Probably the most famous wrong headline in American history appeared on 3 November, 1948, when the Chicago Tribune proclaimed “DEWEY DEFEATS TRUMAN.” In fact, Truman won the 1948 Presidential election in the United States, and there's a picture of the smirking President brandishing a copy of the infamous paper to prove it. While initially quite embarrassed, as one might imagine, the paper later took the incident in stride, turning it into a running joke.
Many wrong headlines are political in nature. Citizens demand information about elections and political issues constantly, so many newspapers make mistakes in their haste. Especially in the case of Presidential elections, it is common for two articles to be written ahead of time, allowing the paper to slot the winner's article in as soon as a winner is announced. This sometimes means that the wrong article is published, as in 1948 and 1916, when Howard Hughes was announced the winner of the Presidential election in several areas of the United States.
Political wrong headlines have also misreported various election results and candidates for the vice presidency, with Gerald Ford being announced on the Republican ticket in 1980 and Dick Gephardt in 2004, when neither man had accepted the slot. In local elections, it is common to see errors, especially at papers with tight deadlines.
Wrong headlines also focus on disasters of public interest, such as the sinking of the Titanic in 1912 and the Sago Mine Disaster in 2006. In 1912, going on limited information, many newspapers confidently asserted that the ship had been saved; only the New York Times was willing to go out on a limb and say that the ship had sunk, later being proved correct. In 2006, several major media outlets accidentally inverted the numbers of saved and dead, proclaiming all but one miner was saved, when in fact the opposite was the case. In ongoing disasters, wrong headlines misreporting death tolls are very common.
Another common source for wrong headlines is the obituary page. Fidel Castro, Nelson Mandela, Rudyard Kipling, Arthur C. Clarke, Joe DiMaggio, Yasser Arafat, John Paul II, Benedict XV, and numerous others have been declared dead before their time. Erroneous obituaries are common when a major public figure is in a serious medical condition, and sometimes they are published entirely by mistake, as for instance on CNN's website in 2003.
"Dewey defeats Truman" is the nightmare for every paper. A friend of mine works for a newspaper and she said that's what happens when you don't hold the deadline and you go to press not knowing for sure what happened, but making an assumption. It will come back to bite you every time.

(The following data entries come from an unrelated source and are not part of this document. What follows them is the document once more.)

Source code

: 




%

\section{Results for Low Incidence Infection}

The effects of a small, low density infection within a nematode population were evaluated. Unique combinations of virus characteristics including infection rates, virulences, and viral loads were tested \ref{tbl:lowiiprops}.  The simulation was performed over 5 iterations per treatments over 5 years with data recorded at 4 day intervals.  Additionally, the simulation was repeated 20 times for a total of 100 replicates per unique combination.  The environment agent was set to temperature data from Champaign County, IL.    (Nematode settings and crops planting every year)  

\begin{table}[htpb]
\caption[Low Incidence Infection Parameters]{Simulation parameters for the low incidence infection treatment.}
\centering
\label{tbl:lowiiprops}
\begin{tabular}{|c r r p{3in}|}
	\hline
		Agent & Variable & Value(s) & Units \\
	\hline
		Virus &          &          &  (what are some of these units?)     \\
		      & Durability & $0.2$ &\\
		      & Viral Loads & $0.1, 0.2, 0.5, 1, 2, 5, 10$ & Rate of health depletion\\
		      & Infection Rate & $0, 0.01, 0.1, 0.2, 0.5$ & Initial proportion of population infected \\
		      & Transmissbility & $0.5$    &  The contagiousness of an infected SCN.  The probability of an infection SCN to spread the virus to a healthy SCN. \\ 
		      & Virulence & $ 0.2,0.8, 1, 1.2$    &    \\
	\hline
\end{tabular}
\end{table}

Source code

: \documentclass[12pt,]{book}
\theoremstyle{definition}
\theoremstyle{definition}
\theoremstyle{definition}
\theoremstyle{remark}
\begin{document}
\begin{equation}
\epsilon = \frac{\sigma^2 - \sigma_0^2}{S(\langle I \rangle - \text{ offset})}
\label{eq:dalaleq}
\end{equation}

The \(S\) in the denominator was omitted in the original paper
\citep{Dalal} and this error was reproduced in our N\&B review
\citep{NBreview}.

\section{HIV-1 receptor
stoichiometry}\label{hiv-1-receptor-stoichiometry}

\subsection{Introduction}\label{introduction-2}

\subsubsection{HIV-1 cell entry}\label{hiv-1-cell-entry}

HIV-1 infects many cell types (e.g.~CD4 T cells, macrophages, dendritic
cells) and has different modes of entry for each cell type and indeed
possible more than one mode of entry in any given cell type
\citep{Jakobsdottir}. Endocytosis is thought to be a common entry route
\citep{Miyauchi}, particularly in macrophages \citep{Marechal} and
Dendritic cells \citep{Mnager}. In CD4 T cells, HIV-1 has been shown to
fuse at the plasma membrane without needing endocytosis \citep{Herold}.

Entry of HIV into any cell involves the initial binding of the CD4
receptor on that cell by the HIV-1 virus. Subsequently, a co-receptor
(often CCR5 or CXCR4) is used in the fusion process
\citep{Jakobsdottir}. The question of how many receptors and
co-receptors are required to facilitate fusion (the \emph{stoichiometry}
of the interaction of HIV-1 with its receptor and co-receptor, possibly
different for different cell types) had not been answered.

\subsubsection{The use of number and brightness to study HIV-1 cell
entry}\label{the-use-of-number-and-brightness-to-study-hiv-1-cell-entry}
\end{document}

She was working on 9-11 and said the newsroom was a zoo. I can only imagine. She said everyone in the room was on the phone, trying to get a local story for deadline. She said they were being extra careful not to use headlines that were in any way misleading because of the gravity of the situation.
Sometimes, I'll see a local headline, though, and I'll wonder, "How did they let that one get by?"
Proofread, proofread, proofread. As a newsroom vet, I can tell you how easy it is to get something wrong in a big story on a tight deadline. That's why you need to have someone not involved in creating the stories to proofread for mistakes. Sometimes, you look over something long enough and you stop seeing the errors. It helps to have a fresh set of eyes on a headline or on a story.
My favorite segment on Leno was always "Headlines." I would look at some of the missteps and say, "There but for the grace of God goes every paper." It happens because humans are in charge, but some errors are just because an editor can't drop the ego long enough to admit a headline is wrong or misleading because he likes it and thinks it will sell papers.